*** Opening INPUT RECORDS ***
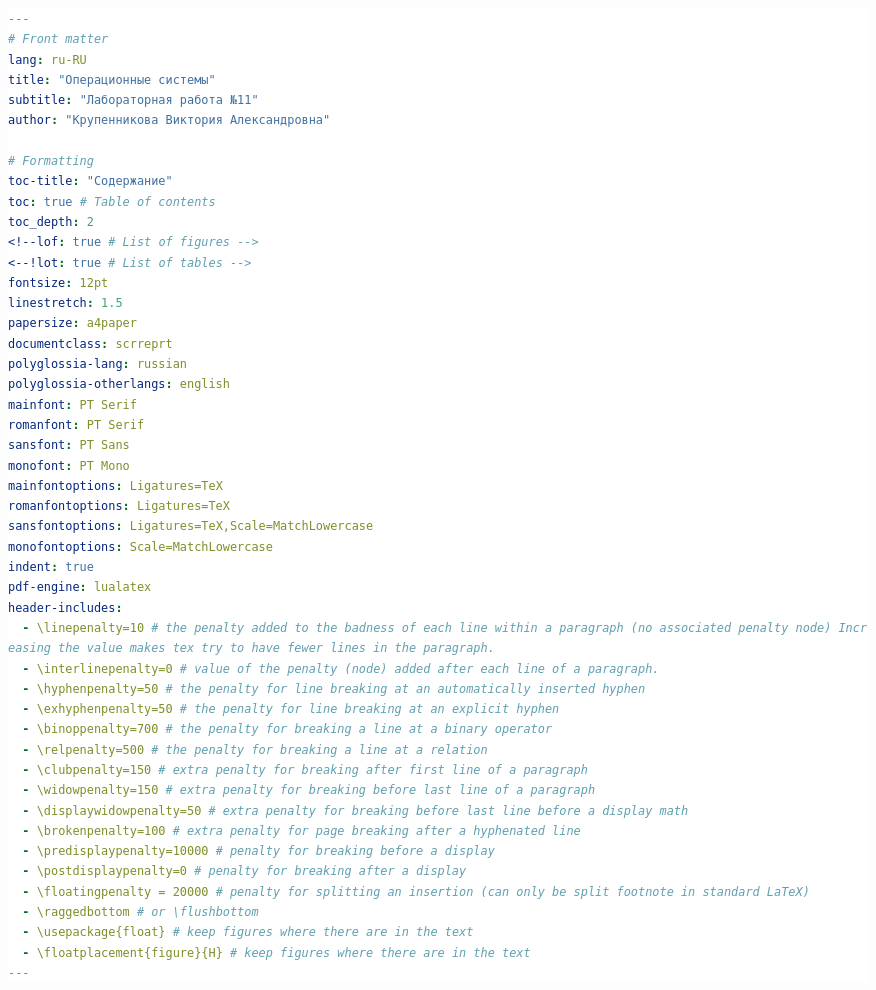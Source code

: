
 ```yaml
---
# Front matter
lang: ru-RU
title: "Операционные системы"
subtitle: "Лабораторная работа №11"
author: "Крупенникова Виктория Александровна"

# Formatting
toc-title: "Содержание"
toc: true # Table of contents
toc_depth: 2
<!--lof: true # List of figures -->
<--!lot: true # List of tables -->
fontsize: 12pt
linestretch: 1.5
papersize: a4paper
documentclass: scrreprt
polyglossia-lang: russian
polyglossia-otherlangs: english
mainfont: PT Serif
romanfont: PT Serif
sansfont: PT Sans
monofont: PT Mono
mainfontoptions: Ligatures=TeX
romanfontoptions: Ligatures=TeX
sansfontoptions: Ligatures=TeX,Scale=MatchLowercase
monofontoptions: Scale=MatchLowercase
indent: true
pdf-engine: lualatex
header-includes:
  - \linepenalty=10 # the penalty added to the badness of each line within a paragraph (no associated penalty node) Increasing the value makes tex try to have fewer lines in the paragraph.
  - \interlinepenalty=0 # value of the penalty (node) added after each line of a paragraph.
  - \hyphenpenalty=50 # the penalty for line breaking at an automatically inserted hyphen
  - \exhyphenpenalty=50 # the penalty for line breaking at an explicit hyphen
  - \binoppenalty=700 # the penalty for breaking a line at a binary operator
  - \relpenalty=500 # the penalty for breaking a line at a relation
  - \clubpenalty=150 # extra penalty for breaking after first line of a paragraph
  - \widowpenalty=150 # extra penalty for breaking before last line of a paragraph
  - \displaywidowpenalty=50 # extra penalty for breaking before last line before a display math
  - \brokenpenalty=100 # extra penalty for page breaking after a hyphenated line
  - \predisplaypenalty=10000 # penalty for breaking before a display
  - \postdisplaypenalty=0 # penalty for breaking after a display
  - \floatingpenalty = 20000 # penalty for splitting an insertion (can only be split footnote in standard LaTeX)
  - \raggedbottom # or \flushbottom
  - \usepackage{float} # keep figures where there are in the text
  - \floatplacement{figure}{H} # keep figures where there are in the text
---
```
*** Closing INPUT RECORDS ***
**WHAT THE EXERCISE ASKS**
Return each entry above unchanged. Leave the pictures out.

**SOLUTION**
Source code

:
 ```yaml
---
# Front matter
lang: ru-RU
title: "Операционные системы"
subtitle: "Лабораторная работа №11"
author: "Крупенникова Виктория Александровна"

# Formatting
toc-title: "Содержание"
toc: true # Table of contents
toc_depth: 2
<!--lof: true # List of figures -->
<--!lot: true # List of tables -->
fontsize: 12pt
linestretch: 1.5
papersize: a4paper
documentclass: scrreprt
polyglossia-lang: russian
polyglossia-otherlangs: english
mainfont: PT Serif
romanfont: PT Serif
sansfont: PT Sans
monofont: PT Mono
mainfontoptions: Ligatures=TeX
romanfontoptions: Ligatures=TeX
sansfontoptions: Ligatures=TeX,Scale=MatchLowercase
monofontoptions: Scale=MatchLowercase
indent: true
pdf-engine: lualatex
header-includes:
  - \linepenalty=10 # the penalty added to the badness of each line within a paragraph (no associated penalty node) Increasing the value makes tex try to have fewer lines in the paragraph.
  - \interlinepenalty=0 # value of the penalty (node) added after each line of a paragraph.
  - \hyphenpenalty=50 # the penalty for line breaking at an automatically inserted hyphen
  - \exhyphenpenalty=50 # the penalty for line breaking at an explicit hyphen
  - \binoppenalty=700 # the penalty for breaking a line at a binary operator
  - \relpenalty=500 # the penalty for breaking a line at a relation
  - \clubpenalty=150 # extra penalty for breaking after first line of a paragraph
  - \widowpenalty=150 # extra penalty for breaking before last line of a paragraph
  - \displaywidowpenalty=50 # extra penalty for breaking before last line before a display math
  - \brokenpenalty=100 # extra penalty for page breaking after a hyphenated line
  - \predisplaypenalty=10000 # penalty for breaking before a display
  - \postdisplaypenalty=0 # penalty for breaking after a display
  - \floatingpenalty = 20000 # penalty for splitting an insertion (can only be split footnote in standard LaTeX)
  - \raggedbottom # or \flushbottom
  - \usepackage{float} # keep figures where there are in the text
  - \floatplacement{figure}{H} # keep figures where there are in the text
---
```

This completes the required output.